Breaking out of perfect
Attending an
interview that became the impetus for an almost 13-year sojourn in The
Netherlands, I was asked a question about a scenario I had never encountered in all the environments I had ever worked in before. I had no answer to what the
interviewer must have thought would be the dealbreaker of suitability to fill
in the role.
Having answered all
other questions, I was asked if I had any comments, and I took the opportunity
to seek an answer to the question that stomped me before returning home to
research what it was all about. I concluded to myself that the reason I had
never encountered that issue was that the environments in which I had worked
were almost too perfect and where no problems arose, there was no challenge to
normalcy or quest for any resolution.
Problems and practice
are necessary
In my professional
life, there is a lot of documentation about how to design, setup, and implement
features and products, but what do you do when things do not work as required
or expected? That is where knowledge and experience are created, the art of
troubleshooting is honed in the hard craft of practice and research, seeking
out where things might have deviated from the norm and reviewing experiences of
others in the field to augment, enhance, and improve your knowledge and expertise
towards becoming a subject matter expert.
That aspect of
practice and discovery is all too necessary along with the inevitable mistakes
that dot a life of determination, adventure, application, daring, and accomplishment.

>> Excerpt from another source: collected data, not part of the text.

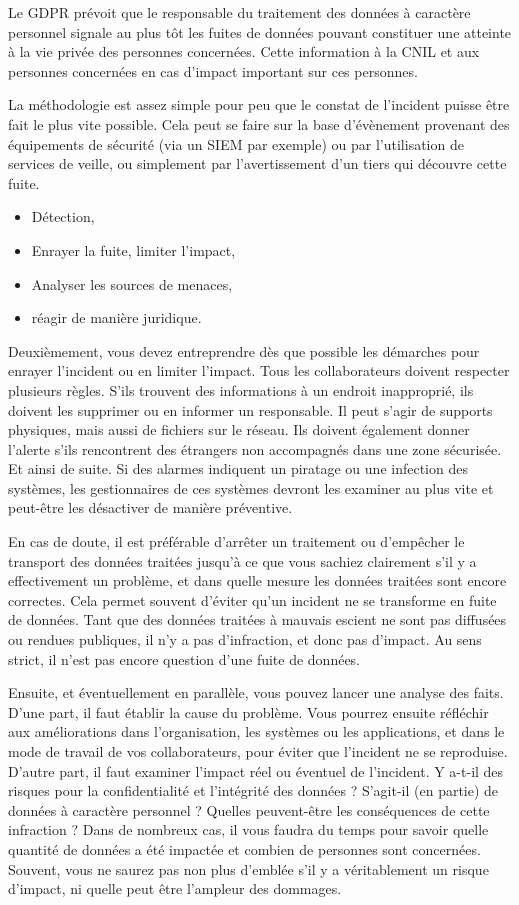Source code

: Le GDPR prévoit que le responsable du traitement des données à caractère personnel signale au plus tôt les fuites de données  pouvant constituer une atteinte à la vie privée des personnes concernées. Cette information à la CNIL et aux personnes concernées en cas d'impact important sur ces personnes.

La méthodologie est assez simple pour peu que le constat de l'incident puisse être fait le plus vite possible. Cela peut se faire sur la base d'évènement provenant des équipements de sécurité (via un SIEM par exemple) ou par l'utilisation de services de veille, ou simplement par l'avertissement d'un tiers qui découvre cette fuite. 

\begin{itemize}
  \item Détection,
  \item Enrayer la fuite, limiter l'impact,
  \item Analyser les sources de menaces,
  \item réagir de manière juridique.
\end{itemize}


Deuxièmement, vous devez entreprendre dès que possible les démarches pour enrayer l’incident ou en limiter l’impact. Tous les collaborateurs doivent respecter plusieurs règles. S’ils trouvent des informations à un endroit inapproprié, ils doivent les supprimer ou en informer un responsable. Il peut s’agir de supports physiques, mais aussi de fichiers sur le réseau. Ils doivent également donner l’alerte s’ils rencontrent des étrangers non accompagnés dans une zone sécurisée. Et ainsi de suite. Si des alarmes indiquent un piratage ou une infection des systèmes, les gestionnaires de ces systèmes devront les examiner au plus vite et peut-être les désactiver de manière préventive.

En cas de doute, il est préférable d’arrêter un traitement ou d’empêcher le transport des données traitées jusqu’à ce que vous sachiez clairement s’il y a effectivement un problème, et dans quelle mesure les données traitées sont encore correctes. Cela permet souvent d’éviter qu’un incident ne se transforme en fuite de données. Tant que des données traitées à mauvais escient ne sont pas diffusées ou rendues publiques, il n’y a pas d’infraction, et donc pas d’impact. Au sens strict, il n’est pas encore question d’une fuite de données.

Ensuite, et éventuellement en parallèle, vous pouvez lancer une analyse des faits. D’une part, il faut établir la cause du problème. Vous pourrez ensuite réfléchir aux améliorations dans l’organisation, les systèmes ou les applications, et dans le mode de travail de vos collaborateurs, pour éviter que l’incident ne se reproduise. D’autre part, il faut examiner l’impact réel ou éventuel de l’incident. Y a-t-il des risques pour la confidentialité et l’intégrité des données ? S’agit-il (en partie) de données à caractère personnel ? Quelles peuvent-être les conséquences de cette infraction ? Dans de nombreux cas, il vous faudra du temps pour savoir quelle quantité de données a été impactée et combien de personnes sont concernées. Souvent, vous ne saurez pas non plus d’emblée s’il y a véritablement un risque d’impact, ni quelle peut être l’ampleur des dommages.

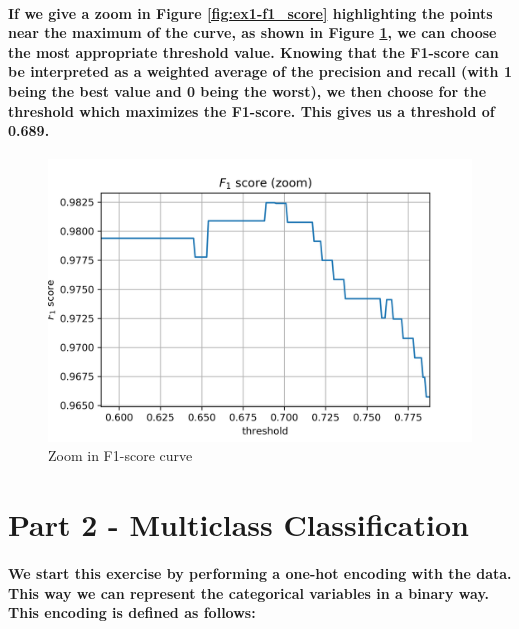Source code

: \documentclass[a4paper]{article}    %
\begin{document}
\paragraph{If we give a zoom in Figure \ref{fig:ex1-f1_score} highlighting the points near the maximum of the curve, as shown in Figure \ref{fig:ex1-f1_score_zoom}, we can choose the most appropriate threshold value. Knowing that the F1-score can be interpreted as a weighted average of the precision and recall (with 1 being the best value and 0 being the worst), we then choose for the threshold which maximizes the F1-score. This gives us a threshold of 0.689.}

\begin{figure}[H]
    \centering
    \includegraphics[width=12cm]{F1_score_zoom}
    \caption{Zoom in F1-score curve}
    \label{fig:ex1-f1_score_zoom}
\end{figure}
\newpage

\section{Part 2 - Multiclass Classification}

\paragraph{We start this exercise by performing a one-hot encoding with the data. This way we can represent the categorical variables in a binary way. This encoding is defined as follows:}
\end{document}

We all know we are not perfect, but we are always getting better, the more time
and effort we put into understanding how things work and consequently why they
fail to work as intended.
Face the fear of
failure
Yet, this does not
just apply to the narrow area of the use of technology but any useful
endeavour. As a conversation with Brian, the other way gave birth to some
conceptual thinking about the fear of making mistakes. The strains of what I
said turned into what might be a saying, a note to myself and to anyone else
with whom it might resonate.
“If you don't make
mistakes, you can't correct them, you don't learn from them and you have no
practice necessary to perfect your craft. The fear of making mistakes
ultimately robs you however close or remote, of the possibility of genius.
Mistakes help you become the best.” Now, go and do that thing you were
afraid to do because of your fear of failure or embarrassment.